Training transformer models (e.g. RoBERTa and GPT2-large) from scratch.
inspiration : https://huggingface.co/blog/how-to-train
- set tokenizer_path in config.json. It should point to a folder containing textual files.
- launch train_tokenizer.py. New tokenizer will be saved as tokenizer.json in the previously provided path.
- prepare the dataset as follows:
- dataset should consist of jsonl files
- each json line should have text string in the object root
- each line should look like e.g.:
{"id": "12", "text": "<s>UTF-8 варијанта је најзгоднија за кодирање већински латиничног текста.</s><s>Дато је и кратко упутство..."}
- Ensure the correct path to your tokenizer, tokenizer_path is set correctly in config.json
- use encode_data.py multipleJson2dataset method and provide it with the path to a directory containing your dataset files (json).

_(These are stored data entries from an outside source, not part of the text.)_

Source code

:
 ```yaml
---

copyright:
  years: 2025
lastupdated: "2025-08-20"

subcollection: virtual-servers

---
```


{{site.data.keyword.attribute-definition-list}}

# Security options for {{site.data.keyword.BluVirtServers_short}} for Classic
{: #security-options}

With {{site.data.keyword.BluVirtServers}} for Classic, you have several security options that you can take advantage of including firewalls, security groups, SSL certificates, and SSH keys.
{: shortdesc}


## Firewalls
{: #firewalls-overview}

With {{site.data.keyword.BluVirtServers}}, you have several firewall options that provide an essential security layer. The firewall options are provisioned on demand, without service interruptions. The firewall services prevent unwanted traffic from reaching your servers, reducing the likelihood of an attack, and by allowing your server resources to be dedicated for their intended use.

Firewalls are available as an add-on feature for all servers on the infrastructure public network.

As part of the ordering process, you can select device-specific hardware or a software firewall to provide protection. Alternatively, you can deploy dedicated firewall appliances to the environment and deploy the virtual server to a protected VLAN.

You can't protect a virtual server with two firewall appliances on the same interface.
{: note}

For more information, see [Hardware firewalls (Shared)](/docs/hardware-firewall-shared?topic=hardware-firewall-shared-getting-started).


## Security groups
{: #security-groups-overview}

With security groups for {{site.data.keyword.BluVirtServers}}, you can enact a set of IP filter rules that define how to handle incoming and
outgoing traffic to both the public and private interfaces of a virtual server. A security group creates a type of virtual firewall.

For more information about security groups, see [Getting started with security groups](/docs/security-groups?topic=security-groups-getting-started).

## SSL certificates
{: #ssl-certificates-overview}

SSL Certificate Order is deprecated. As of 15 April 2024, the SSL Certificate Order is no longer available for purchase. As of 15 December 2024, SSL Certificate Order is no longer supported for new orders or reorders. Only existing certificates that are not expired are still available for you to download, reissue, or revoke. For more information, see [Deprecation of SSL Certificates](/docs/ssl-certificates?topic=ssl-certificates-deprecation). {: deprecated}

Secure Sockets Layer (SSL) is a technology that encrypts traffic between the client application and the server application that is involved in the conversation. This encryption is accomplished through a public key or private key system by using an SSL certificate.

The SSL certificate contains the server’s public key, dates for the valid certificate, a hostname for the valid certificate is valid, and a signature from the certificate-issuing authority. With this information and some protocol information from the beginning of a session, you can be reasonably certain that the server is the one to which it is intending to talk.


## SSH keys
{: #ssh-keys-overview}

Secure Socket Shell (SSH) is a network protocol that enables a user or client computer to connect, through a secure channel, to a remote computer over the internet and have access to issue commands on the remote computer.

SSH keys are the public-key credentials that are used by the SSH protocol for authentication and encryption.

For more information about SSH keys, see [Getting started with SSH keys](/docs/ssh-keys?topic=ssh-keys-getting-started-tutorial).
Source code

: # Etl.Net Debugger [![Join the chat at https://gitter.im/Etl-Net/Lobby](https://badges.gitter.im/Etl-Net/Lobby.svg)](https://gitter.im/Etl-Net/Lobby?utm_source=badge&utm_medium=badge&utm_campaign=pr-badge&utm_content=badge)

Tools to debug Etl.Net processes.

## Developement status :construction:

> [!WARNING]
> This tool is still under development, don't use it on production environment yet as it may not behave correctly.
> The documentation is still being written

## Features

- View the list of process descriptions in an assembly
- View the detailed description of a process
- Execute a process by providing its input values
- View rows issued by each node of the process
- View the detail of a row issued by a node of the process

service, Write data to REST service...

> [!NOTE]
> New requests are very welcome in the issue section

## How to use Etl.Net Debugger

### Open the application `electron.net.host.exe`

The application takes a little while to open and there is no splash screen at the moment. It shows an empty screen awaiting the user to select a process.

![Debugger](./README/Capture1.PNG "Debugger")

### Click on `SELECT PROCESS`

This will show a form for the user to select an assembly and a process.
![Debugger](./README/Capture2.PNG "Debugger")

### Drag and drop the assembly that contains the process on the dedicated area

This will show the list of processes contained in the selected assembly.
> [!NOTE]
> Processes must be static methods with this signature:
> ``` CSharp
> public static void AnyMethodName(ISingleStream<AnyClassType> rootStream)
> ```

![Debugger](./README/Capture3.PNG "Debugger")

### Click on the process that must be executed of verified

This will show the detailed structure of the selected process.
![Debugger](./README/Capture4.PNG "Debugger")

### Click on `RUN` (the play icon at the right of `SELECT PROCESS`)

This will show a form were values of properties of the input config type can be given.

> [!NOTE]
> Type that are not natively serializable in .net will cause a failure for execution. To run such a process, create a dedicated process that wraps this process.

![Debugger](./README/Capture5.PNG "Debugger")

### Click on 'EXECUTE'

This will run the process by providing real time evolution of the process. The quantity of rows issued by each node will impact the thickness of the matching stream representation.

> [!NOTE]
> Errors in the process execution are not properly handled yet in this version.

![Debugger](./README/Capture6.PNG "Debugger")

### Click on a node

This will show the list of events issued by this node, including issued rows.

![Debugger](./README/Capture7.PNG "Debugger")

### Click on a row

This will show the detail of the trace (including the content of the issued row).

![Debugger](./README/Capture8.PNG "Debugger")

This will use your set tokenizer to tokenize each sentence in the sents list and save it to a new jsonl file, which will encompas your encoded data. You can recognize the new files by a keyword encoded witch you can change by changing the encoded_file_keyword in config.json.
from encode_data import multipleJson2dataset multipleJson2dataset("path/to/your/files")
-
use encode_data.py multipleEncoded2datasets method and provide it with the path to a directory containing your new dataset files (json). They will be filtered by the formentioned keyword. If you hadn't mendled with the settings after the second step, just supply it with the same path.
If you are training a BERT-based model you should probably pass it trim arg that will trim each sentence to that size.
from encode_data import multipleEncoded2datasets multipleEncoded2datasets("path/to/your/files", trim=512)
If you are training a GPT-based model you should probably pass it block arg that will block text into chunks of the size.
from encode_data import multipleEncoded2datasets multipleEncoded2datasets("path/to/your/files", block=512)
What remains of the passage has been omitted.